At 10:33 AM 4/25/06 -0600, you wrote:
In article <3.0.6.16.20060425093058.0fa736e6 at pop-server.cfl.rr.com>,
"Joe R." <rigdonj at cfl.rr.com> writes:
FWIW yes there was a "real"
programmer's keyboard that was made for the
4041. But try to find one!! I had one, I took me about five years of
dedicated searching to find it. I'd be willing to bet that no one on the
list has one. They are SCARCE! A friend of mine is a real Tektronix
collector and has probably 25 4041s but even he didn't have a keyboard till
I gave him mine.
Heh heh... I figured as much. That dev keyboard lookd pretty funky
too! All kinds of application-specific keys, obviously custom built
for Tektronix and probably the rarest piece of 4041 accoutrements that
you could get.
Probably but the 4041 DDU is also rare. It's a Disk Drive Unit for the
4041 and looks very much like a 4041. It has a HH 5 1/4" floppy drive and a
Seagate ST-225 (IIRC) 20 hard drive both mounted vertically in it. I have
one of those that's complete except for the interface cable and a second
one that's been half torn apart by a scrap dealer. IIRC you need a 4041
with the DDU interface in it to use the DDU.
It looks to me like most people used the serial port with a terminal for
programming. That's what *I* was planning on doing to play with the 4041.
For my purposes of data interchange, the PEP301 is probably a better
match since it is a PC.
There's probably not much reason to talk to a 4041 unless you intend to
use it.
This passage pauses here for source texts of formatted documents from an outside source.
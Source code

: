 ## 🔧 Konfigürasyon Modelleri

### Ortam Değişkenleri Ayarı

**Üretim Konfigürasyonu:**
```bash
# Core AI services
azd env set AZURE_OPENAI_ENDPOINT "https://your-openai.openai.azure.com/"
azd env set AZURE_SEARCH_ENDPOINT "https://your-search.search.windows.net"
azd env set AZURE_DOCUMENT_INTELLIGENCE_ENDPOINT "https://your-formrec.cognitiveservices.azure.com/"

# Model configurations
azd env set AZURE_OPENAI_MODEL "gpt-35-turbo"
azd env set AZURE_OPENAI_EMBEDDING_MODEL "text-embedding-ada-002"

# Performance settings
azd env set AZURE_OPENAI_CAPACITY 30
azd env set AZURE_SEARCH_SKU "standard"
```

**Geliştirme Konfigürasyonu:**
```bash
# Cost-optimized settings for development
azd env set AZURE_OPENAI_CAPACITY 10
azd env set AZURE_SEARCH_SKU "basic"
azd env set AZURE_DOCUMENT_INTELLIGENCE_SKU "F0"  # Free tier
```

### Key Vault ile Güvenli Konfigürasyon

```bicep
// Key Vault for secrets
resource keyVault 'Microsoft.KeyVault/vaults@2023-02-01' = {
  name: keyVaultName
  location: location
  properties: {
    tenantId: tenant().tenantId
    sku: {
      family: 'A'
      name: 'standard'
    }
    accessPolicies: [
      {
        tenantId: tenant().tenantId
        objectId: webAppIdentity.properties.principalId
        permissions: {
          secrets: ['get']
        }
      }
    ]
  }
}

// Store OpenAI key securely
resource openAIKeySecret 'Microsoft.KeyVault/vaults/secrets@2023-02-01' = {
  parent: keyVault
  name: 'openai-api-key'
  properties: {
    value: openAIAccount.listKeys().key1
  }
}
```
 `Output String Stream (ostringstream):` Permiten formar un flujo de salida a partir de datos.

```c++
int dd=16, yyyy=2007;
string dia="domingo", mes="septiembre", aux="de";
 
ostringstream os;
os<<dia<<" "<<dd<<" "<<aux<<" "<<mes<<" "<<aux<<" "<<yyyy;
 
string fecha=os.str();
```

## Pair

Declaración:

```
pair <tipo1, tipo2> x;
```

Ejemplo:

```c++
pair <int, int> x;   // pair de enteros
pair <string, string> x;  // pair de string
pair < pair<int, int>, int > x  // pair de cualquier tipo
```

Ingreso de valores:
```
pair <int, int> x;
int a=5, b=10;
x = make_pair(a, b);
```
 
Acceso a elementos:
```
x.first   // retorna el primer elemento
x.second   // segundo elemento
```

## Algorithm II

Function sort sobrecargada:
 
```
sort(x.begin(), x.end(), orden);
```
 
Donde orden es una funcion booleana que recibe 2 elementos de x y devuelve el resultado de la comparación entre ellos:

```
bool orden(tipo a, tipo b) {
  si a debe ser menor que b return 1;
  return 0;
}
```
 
And the only thing that it's good for is a GPIB controller. These
days it would be much simpler to just use a PC as a GPIB controller. NI
GPIB cards are easy to find, cheap, well documented and you can program
them in Assembly, C, Fortran, BASIC and (I think) Pascal.
I have ISA NICs for which I could probably
locate drivers so that I could exchange data over the
net with it.
*The display is hard to read in the picture ut
it says "VER. 2.0 MEM-512K
". That's about the limit of what the display is capable of.
How's your DC100 tape drive in your unit?
I don't have that unit any more I'm not sure what condition it was in. I
THINK it looked ok but at the time I didn't have any factory tapes to test
it with. FWIW I gave all my 4041 stuff to a friend of mine that's a
Tektronix NUT. I never got around to doing anything serious with it and he
has PILES of Tektronix stuff and I figure I can always borrow the stuff
back if I need.
I haven't tested mine yet,
but since its NIB I have high hopes. I definately will
need to probe
the rubber capstan wheels :-).
In the HP's, it's OBVIOUS when they're bad!